The nonsense engulfing Capitol Hill over the government shutdown now, and soon over the economic shutdown if Congress doesn’t raise the debt ceiling, could be solved if Speaker John Boehner (R-Ohio) allowed bills to come to the floor that would pass with the votes of Democrats. And all that’s required is for him to choose between his caucus and our country.

After reading Ezra Klein’s interview with Robert Costa of the National Review, my hopes that Boehner would ultimately put country first were diminished.

“Ever since Plan B failed on the fiscal cliff in January and you saw Boehner in near tears in front of his conference, he’s been crippled,” Costa said. Crippled to the point that Boehner has been called Speaker in Name Only or simply “Spokesman.” There is an upside for Boehner to his sad and politically weak state. None of the obvious replacements want the speakership. But as Costa pointed out, this makes Boehner a captive of the vocal minority running roughshod over the Republican House majority.

I don’t think Boehner is seriously threatened. He won’t be threatened so long as he goes along with conservatives in the House. He listens to them. He follows their advice. He’s often led by them. And as long as that’s true, how will there ever be a coup attempt? Boehner got so burned by the fiscal cliff that he’s been defanged. There’s no talk now about mounting a coup against him because he never goes against the right.

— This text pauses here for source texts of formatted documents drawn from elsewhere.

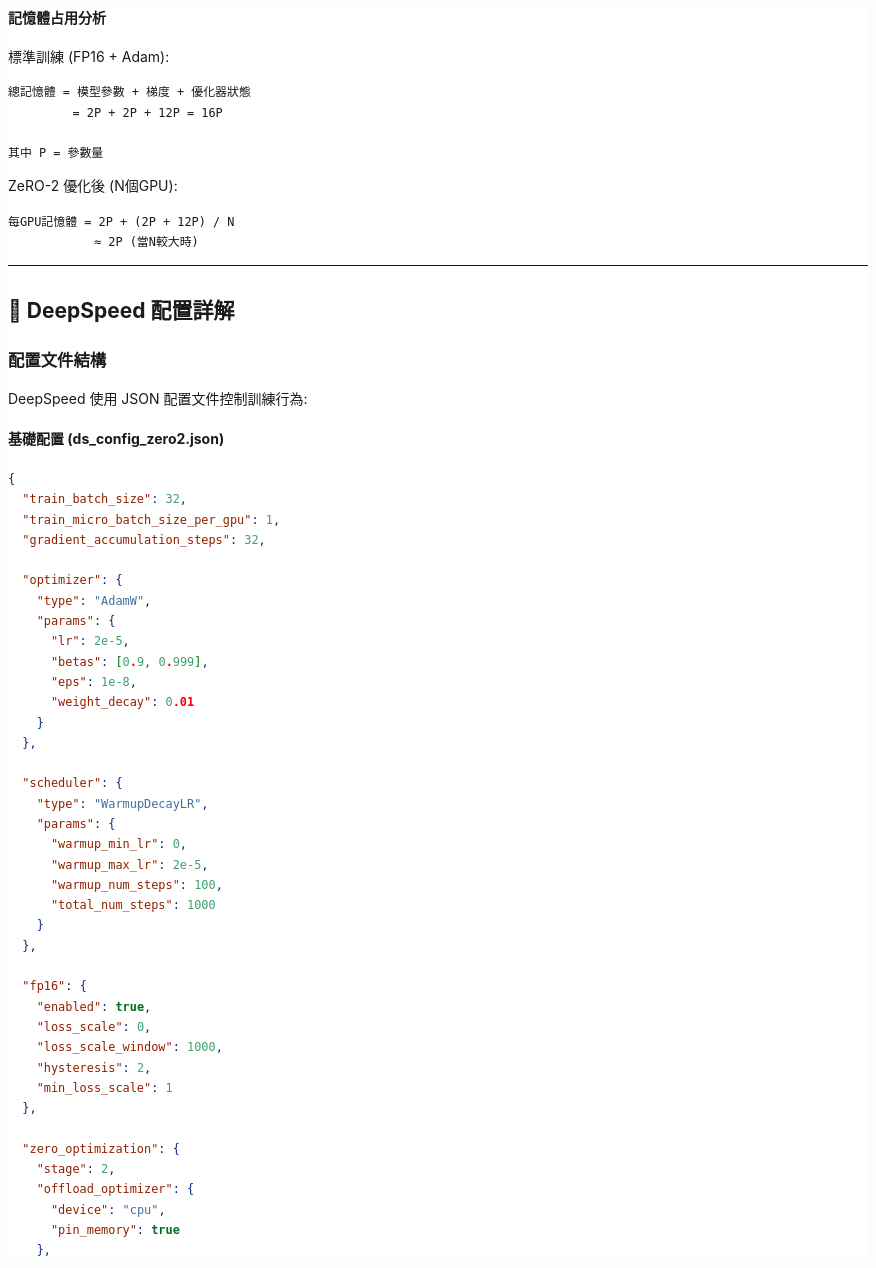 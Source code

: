#### 記憶體占用分析
標準訓練 (FP16 + Adam):
```
總記憶體 = 模型參數 + 梯度 + 優化器狀態
         = 2P + 2P + 12P = 16P

其中 P = 參數量
```

ZeRO-2 優化後 (N個GPU):
```
每GPU記憶體 = 2P + (2P + 12P) / N
            ≈ 2P (當N較大時)
```

---

## 🔧 DeepSpeed 配置詳解

### 配置文件結構

DeepSpeed 使用 JSON 配置文件控制訓練行為:

#### 基礎配置 (ds_config_zero2.json)
```json
{
  "train_batch_size": 32,
  "train_micro_batch_size_per_gpu": 1,
  "gradient_accumulation_steps": 32,

  "optimizer": {
    "type": "AdamW",
    "params": {
      "lr": 2e-5,
      "betas": [0.9, 0.999],
      "eps": 1e-8,
      "weight_decay": 0.01
    }
  },

  "scheduler": {
    "type": "WarmupDecayLR",
    "params": {
      "warmup_min_lr": 0,
      "warmup_max_lr": 2e-5,
      "warmup_num_steps": 100,
      "total_num_steps": 1000
    }
  },

  "fp16": {
    "enabled": true,
    "loss_scale": 0,
    "loss_scale_window": 1000,
    "hysteresis": 2,
    "min_loss_scale": 1
  },

  "zero_optimization": {
    "stage": 2,
    "offload_optimizer": {
      "device": "cpu",
      "pin_memory": true
    },
```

When Klein asked why Boehner stays in the job, Costa’s observation was as unsatisfying as it was scary.

I think John Boehner is frustrated by leading the Republicans in the House, but I think he very much loves being speaker. To understand him you have to understand that. … He loves being a major American political figure, but he’s not a Newt Gingrich-like figure trying to lead the party in a certain direction. He’s just trying to survive and enjoy it while it lasts.

“He’s just trying to survive and enjoy it while it lasts”? Boehner’s grip on the gavel may necessarily be loosening. All the useless theater over shuttered war memorials and mini-appropriations that puts Congress in the business of picking winners and losers is silly compared to the ugly reality that faces us in 15 days if the debt ceiling isn’t raised. President Obama made it clear once again during an interview with John Harwood of the New York Times and CNBC that he will not negotiate over the full faith and credit of the United States. “When you have a situation in which a faction is willing to potentially default on U.S. government obligations, then we are in trouble,” he told Harwood. “And if they’re willing to do it now, they’ll be willing to do it later.”

The time for Boehner to “go against the right” for the sake of the country is drawing nigh. He must not trade our economic survival for his job.